It all comes down to this. One game. 60 minutes. And nothing but gold will do.
There are two teams left playing for gold at the World Championships in Canada as the host nation will take on Russia on Sunday for first place. That’s because Canada outlasted Sweden 5-4 in one semifinal while Russia shut out Finland 4-0 in the other semifinal.
The Scandinavian neighbors Finland and Sweden will battle for bronze on Saturday.
|Ville Peltonen (Getty Images) |
Friday’s first semifinal wasn’t much of a contest in Quebec City as all the Russians would need to win was one goal.
That goal came in the first period as Washington’s Sergei Fedorov netted his fifth of the tournament 13:41 into the game. He was set up by his NHL teammates Alex Ovechkin and Alexander Semin.
Danis Zaripov gave Russia the 2-0 lead 3:44 into the second period as his shot beat Minnesota’s Niklas Backstrom.
Russia would put the game away with two in the third as Montreal’s Alexei Morozov scored on the power play for his fifth of the tournament with 7:45 remaining and Maxim Sushinskiy made it 4-0 with 2:04 left in the contest.
Evgeny Nabokov played well in goal, stopping 23 shots for the shut out.
For Finland, Ville Peltonen finished a -2 while getting two shots on net on 18:28 of ice time.
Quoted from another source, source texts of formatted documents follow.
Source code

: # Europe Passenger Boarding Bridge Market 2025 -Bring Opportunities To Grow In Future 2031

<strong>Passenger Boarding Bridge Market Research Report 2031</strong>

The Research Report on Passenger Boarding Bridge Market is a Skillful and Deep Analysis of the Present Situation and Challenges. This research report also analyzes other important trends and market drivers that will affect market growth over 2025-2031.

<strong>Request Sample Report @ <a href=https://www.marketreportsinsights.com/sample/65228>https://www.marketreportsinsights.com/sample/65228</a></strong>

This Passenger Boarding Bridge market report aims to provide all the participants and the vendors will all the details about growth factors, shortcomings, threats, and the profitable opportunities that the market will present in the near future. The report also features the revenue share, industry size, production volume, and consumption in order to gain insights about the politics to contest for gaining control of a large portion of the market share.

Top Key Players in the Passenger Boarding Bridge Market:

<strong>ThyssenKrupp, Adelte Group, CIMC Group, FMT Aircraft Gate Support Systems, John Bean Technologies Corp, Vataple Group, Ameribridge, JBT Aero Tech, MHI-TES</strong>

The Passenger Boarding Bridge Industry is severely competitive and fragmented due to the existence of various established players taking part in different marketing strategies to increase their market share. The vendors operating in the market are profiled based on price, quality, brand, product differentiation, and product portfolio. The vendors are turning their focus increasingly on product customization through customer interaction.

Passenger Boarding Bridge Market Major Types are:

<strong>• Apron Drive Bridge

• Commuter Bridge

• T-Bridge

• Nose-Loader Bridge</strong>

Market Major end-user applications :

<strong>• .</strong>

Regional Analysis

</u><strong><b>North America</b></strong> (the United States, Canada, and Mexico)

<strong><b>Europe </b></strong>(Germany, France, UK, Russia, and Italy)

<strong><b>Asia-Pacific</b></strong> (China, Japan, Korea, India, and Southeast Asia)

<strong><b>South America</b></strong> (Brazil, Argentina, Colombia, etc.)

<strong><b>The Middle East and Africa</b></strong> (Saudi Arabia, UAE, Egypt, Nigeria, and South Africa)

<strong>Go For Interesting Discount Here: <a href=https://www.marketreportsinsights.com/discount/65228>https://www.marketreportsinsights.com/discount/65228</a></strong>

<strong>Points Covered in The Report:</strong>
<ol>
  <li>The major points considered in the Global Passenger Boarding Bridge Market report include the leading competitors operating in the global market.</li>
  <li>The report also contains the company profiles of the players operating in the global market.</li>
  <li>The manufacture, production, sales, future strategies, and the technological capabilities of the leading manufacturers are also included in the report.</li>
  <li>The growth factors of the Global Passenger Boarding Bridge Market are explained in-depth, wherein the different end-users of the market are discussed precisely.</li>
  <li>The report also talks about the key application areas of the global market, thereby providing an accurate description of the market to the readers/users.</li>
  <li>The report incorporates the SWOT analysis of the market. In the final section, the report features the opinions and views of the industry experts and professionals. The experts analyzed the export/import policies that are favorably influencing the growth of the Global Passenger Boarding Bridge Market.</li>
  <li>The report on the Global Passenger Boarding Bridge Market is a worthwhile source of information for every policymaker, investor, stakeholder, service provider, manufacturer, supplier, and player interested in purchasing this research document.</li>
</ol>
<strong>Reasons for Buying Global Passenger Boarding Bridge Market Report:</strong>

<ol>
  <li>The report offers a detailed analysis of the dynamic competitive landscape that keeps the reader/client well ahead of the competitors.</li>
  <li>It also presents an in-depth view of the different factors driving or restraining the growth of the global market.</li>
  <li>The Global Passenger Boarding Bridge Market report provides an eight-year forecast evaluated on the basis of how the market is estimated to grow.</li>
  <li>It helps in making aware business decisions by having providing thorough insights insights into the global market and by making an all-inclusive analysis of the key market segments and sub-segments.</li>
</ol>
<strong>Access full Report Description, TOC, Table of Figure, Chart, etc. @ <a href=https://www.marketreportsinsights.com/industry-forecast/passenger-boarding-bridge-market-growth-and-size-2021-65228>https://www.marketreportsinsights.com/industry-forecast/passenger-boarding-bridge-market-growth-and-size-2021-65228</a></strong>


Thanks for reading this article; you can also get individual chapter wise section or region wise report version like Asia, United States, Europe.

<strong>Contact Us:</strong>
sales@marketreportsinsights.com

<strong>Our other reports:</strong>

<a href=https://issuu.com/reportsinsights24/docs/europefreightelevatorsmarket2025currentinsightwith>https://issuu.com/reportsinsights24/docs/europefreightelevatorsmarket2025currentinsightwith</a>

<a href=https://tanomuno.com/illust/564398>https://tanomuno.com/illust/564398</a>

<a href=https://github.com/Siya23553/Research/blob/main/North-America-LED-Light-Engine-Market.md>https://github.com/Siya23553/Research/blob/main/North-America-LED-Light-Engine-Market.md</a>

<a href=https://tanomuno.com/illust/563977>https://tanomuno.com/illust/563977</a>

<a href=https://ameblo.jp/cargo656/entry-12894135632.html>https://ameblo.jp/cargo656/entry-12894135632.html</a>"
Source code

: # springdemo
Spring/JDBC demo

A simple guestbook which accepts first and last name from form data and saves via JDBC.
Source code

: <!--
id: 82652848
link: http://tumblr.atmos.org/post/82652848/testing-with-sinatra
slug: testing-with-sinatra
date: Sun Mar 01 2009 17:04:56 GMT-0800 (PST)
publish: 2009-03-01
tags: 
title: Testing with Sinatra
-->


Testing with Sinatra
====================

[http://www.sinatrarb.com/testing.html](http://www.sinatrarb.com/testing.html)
Olli Jokinen was a -1 with four shots on net and two penalties (a holding the stick call 10:31 into the second period and a high-sticking penalty with four seconds left in the game). He finished with 19:36 TOI.More Information
|Jay Bouwmeester (Getty Images) |
The offenses came to play in the second semifinal as Canada and Sweden gave the fans a game worth watching.
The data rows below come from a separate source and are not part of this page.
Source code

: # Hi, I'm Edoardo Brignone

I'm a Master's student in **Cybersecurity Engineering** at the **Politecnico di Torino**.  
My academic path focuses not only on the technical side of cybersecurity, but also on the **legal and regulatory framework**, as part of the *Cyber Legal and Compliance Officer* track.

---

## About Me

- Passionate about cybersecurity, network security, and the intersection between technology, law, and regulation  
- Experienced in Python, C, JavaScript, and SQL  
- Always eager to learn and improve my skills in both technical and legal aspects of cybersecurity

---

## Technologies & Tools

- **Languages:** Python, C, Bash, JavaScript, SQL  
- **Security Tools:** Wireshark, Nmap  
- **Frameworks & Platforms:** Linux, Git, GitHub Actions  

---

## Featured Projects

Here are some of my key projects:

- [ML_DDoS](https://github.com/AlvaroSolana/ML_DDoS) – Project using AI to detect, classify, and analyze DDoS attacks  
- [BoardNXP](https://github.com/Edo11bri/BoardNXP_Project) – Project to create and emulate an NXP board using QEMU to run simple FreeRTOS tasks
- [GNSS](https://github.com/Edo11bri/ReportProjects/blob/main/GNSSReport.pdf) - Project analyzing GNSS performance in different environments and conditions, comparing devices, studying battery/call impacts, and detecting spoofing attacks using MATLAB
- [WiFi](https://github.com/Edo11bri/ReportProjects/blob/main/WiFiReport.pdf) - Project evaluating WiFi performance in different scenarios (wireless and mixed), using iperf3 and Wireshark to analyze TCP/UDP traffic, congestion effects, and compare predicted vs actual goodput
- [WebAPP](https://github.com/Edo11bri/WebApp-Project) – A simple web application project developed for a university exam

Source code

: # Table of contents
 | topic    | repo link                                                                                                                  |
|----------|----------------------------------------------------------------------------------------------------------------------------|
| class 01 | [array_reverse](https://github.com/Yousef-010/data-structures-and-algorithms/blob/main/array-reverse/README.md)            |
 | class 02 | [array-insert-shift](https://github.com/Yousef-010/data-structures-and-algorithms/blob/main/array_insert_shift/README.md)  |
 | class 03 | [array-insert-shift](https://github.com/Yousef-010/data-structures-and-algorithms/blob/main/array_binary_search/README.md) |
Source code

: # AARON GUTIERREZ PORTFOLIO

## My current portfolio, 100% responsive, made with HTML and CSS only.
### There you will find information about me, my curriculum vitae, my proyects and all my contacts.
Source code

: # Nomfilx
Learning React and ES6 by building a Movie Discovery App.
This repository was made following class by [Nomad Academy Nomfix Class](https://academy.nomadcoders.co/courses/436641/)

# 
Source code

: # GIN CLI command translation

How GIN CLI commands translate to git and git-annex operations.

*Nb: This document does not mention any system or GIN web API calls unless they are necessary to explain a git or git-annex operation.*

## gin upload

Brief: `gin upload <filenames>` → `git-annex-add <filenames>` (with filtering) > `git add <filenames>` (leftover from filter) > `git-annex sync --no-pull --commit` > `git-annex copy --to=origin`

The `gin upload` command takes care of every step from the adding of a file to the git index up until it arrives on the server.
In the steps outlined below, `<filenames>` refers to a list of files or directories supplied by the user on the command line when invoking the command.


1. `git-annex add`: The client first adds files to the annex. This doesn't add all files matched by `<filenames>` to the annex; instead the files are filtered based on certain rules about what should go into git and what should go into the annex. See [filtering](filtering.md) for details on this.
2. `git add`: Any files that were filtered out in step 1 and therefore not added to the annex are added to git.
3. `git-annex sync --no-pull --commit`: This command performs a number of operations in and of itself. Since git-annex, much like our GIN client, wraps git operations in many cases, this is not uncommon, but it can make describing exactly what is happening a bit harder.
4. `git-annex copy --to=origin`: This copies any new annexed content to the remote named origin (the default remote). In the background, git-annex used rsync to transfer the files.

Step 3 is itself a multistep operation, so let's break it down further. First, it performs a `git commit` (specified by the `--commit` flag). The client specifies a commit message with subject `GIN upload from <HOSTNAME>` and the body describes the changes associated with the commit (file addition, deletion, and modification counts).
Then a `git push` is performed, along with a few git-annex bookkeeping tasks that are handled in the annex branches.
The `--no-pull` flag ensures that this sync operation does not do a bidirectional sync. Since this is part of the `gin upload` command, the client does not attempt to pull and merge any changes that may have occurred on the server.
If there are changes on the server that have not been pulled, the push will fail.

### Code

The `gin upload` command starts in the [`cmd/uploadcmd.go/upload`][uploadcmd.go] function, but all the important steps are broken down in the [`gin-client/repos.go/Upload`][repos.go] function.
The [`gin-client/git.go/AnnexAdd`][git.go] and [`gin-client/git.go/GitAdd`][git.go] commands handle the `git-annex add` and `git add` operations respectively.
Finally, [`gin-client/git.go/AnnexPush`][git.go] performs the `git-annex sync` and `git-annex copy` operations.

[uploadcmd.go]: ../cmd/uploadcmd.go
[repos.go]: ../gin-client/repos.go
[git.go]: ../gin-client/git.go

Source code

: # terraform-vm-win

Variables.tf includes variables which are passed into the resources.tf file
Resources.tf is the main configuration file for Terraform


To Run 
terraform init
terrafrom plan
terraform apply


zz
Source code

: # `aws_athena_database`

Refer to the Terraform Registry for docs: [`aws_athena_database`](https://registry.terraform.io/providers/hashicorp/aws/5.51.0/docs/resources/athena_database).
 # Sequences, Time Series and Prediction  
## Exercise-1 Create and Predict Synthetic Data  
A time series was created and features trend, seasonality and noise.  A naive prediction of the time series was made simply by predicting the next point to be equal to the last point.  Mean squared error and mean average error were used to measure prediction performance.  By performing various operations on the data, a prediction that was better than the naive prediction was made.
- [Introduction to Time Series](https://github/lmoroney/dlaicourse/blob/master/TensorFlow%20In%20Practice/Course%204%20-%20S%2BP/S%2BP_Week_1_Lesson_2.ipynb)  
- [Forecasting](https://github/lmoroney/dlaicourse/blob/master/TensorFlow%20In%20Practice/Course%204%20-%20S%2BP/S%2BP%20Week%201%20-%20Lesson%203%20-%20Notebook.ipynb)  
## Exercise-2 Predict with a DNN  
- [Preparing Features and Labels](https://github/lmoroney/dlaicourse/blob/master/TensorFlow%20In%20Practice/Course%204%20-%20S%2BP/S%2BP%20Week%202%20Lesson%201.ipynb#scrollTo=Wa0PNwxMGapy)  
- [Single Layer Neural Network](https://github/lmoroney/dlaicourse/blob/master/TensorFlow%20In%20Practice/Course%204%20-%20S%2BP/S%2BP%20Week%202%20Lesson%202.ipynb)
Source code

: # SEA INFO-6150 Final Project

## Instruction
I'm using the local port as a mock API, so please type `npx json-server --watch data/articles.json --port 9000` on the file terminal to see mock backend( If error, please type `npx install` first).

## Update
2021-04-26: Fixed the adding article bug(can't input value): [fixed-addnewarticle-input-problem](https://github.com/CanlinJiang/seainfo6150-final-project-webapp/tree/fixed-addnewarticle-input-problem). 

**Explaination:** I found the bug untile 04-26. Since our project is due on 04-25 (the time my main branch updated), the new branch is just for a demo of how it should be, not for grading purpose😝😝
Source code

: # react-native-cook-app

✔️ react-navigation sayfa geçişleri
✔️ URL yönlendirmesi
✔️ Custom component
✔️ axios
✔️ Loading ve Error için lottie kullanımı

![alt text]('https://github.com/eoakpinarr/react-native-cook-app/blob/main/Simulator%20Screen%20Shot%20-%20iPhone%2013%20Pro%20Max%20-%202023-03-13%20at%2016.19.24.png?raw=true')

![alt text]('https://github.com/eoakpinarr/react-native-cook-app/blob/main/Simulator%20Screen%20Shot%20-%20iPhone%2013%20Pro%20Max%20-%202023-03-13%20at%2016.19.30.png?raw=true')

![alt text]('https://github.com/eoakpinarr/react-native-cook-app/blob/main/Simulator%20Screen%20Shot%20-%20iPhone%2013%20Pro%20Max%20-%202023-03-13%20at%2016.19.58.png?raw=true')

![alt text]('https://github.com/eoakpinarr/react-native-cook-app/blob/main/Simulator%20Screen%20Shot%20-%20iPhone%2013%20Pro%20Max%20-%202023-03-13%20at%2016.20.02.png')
Ottawa’s Dany Heatley gave the Canadians the first goal of the game 5:35 in with a power play tally. The goal gave Heatley 11 in the tournament which tied the record for most in a single tournament with Eric Lindros back in 1993.
Sweden took their only lead of the game as Anton Stralman tied it for Sweden with 45 seconds left in the opening frame and Niclas Wallin scored 2:46 into the second period.
In the see-saw affair, Canada would regain the lead. They used a power play goal by Ryan Getzlaf 3:58 in to tie it and a Jamal Mayers tally 8:31 in to hold a 3-2 advantage.
Stralman would deadlock the score at three with a power play goal with 8:34 left in the second. But Canada came right back with a goal of their own as Columbus’ Rick Nash gave them the 4-3 lead just 1:03 later.
Canada’s power play would strike one last time, as Washington’s Mike Green netted the eventual game winner with just seven seconds left in the second.
Fredrik Warg would score 4:21 into the third but the Canadians held on to the one-goal lead as Columbus’ Pascal Leclaire was strong, stopping 10 shots in the final period of play.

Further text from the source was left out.